(Collected data)
§ §
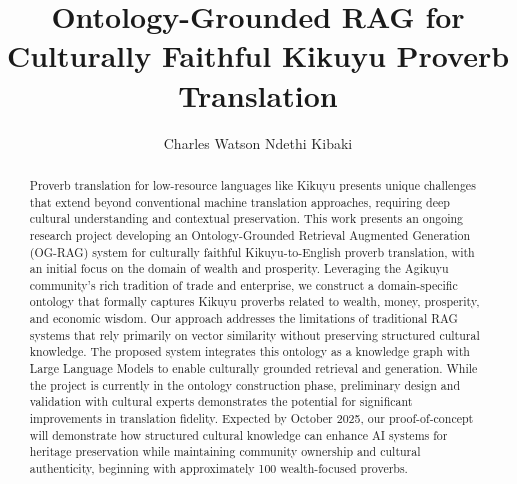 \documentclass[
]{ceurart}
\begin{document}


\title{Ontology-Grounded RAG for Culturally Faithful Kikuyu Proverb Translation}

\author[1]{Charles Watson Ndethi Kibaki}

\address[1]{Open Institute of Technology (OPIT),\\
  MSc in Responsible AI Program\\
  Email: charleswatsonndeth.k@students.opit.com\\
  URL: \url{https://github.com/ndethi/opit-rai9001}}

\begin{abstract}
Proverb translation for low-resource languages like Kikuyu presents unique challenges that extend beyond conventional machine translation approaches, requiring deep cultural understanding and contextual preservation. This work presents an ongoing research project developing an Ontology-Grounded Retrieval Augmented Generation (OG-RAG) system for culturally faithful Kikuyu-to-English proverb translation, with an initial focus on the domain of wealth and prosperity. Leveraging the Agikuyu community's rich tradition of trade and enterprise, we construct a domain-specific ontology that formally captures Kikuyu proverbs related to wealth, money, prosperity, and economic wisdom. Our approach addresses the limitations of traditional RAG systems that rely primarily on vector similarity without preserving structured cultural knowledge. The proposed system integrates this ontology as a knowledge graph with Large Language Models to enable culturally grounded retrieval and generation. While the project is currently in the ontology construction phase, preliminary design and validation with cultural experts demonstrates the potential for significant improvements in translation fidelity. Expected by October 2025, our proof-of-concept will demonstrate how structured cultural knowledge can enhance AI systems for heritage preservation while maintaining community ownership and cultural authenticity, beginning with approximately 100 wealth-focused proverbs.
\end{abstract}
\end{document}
§ §
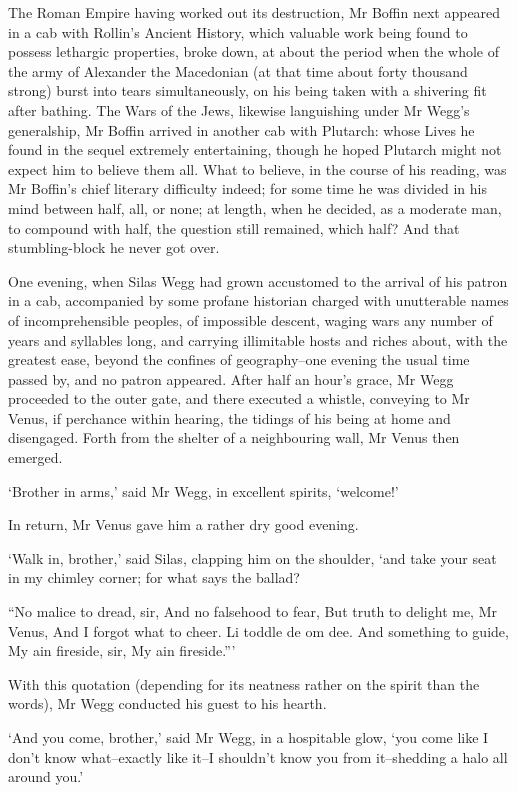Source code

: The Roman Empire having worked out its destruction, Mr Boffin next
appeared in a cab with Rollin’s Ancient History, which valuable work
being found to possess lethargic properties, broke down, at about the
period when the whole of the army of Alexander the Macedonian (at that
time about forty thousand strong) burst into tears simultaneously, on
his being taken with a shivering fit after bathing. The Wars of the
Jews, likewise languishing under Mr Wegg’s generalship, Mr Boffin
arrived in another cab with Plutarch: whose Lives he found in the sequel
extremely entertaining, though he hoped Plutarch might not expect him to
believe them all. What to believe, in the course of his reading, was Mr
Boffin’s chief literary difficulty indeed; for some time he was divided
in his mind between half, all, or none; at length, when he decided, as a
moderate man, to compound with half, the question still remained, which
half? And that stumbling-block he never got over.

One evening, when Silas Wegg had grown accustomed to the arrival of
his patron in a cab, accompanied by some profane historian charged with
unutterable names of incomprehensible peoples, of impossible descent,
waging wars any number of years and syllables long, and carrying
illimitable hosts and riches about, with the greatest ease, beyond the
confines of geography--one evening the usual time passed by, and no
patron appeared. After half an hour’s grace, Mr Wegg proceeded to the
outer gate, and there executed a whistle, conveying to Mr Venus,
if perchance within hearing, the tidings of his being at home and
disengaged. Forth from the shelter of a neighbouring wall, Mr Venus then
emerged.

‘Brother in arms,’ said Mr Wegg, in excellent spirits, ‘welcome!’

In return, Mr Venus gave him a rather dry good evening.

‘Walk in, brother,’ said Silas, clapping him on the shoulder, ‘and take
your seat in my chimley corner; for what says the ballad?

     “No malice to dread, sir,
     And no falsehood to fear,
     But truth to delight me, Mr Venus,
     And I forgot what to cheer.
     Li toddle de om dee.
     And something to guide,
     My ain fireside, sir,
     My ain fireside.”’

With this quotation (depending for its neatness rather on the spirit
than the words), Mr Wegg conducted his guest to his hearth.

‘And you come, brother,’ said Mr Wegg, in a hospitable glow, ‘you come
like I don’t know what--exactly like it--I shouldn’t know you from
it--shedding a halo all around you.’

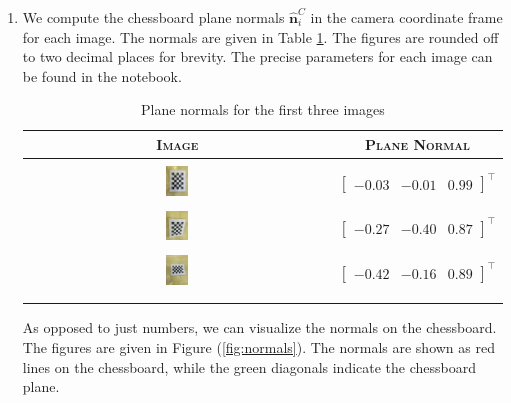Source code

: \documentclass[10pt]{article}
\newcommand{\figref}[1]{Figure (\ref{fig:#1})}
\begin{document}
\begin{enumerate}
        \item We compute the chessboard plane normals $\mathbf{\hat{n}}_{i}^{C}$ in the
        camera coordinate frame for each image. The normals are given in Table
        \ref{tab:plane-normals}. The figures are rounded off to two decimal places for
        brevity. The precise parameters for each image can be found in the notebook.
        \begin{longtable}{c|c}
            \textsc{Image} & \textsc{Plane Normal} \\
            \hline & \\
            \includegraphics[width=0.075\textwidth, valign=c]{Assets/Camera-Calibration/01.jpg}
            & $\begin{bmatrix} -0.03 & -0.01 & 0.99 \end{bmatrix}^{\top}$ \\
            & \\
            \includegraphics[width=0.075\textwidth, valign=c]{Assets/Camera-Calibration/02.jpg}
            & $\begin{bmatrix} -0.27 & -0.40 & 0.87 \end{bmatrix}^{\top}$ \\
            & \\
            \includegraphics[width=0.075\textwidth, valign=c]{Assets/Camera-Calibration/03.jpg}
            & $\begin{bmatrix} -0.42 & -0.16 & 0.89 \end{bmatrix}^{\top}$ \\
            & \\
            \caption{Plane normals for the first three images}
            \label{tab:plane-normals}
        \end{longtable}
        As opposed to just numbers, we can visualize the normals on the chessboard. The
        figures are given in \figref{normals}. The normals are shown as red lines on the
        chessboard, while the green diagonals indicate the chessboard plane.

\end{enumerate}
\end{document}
§ §
▶ The problem
If a line in the records holds the string "given", copy it.

▶ Written reply
        camera coordinate frame for each image. The normals are given in Table
        figures are given in \figref{normals}. The normals are shown as red lines on the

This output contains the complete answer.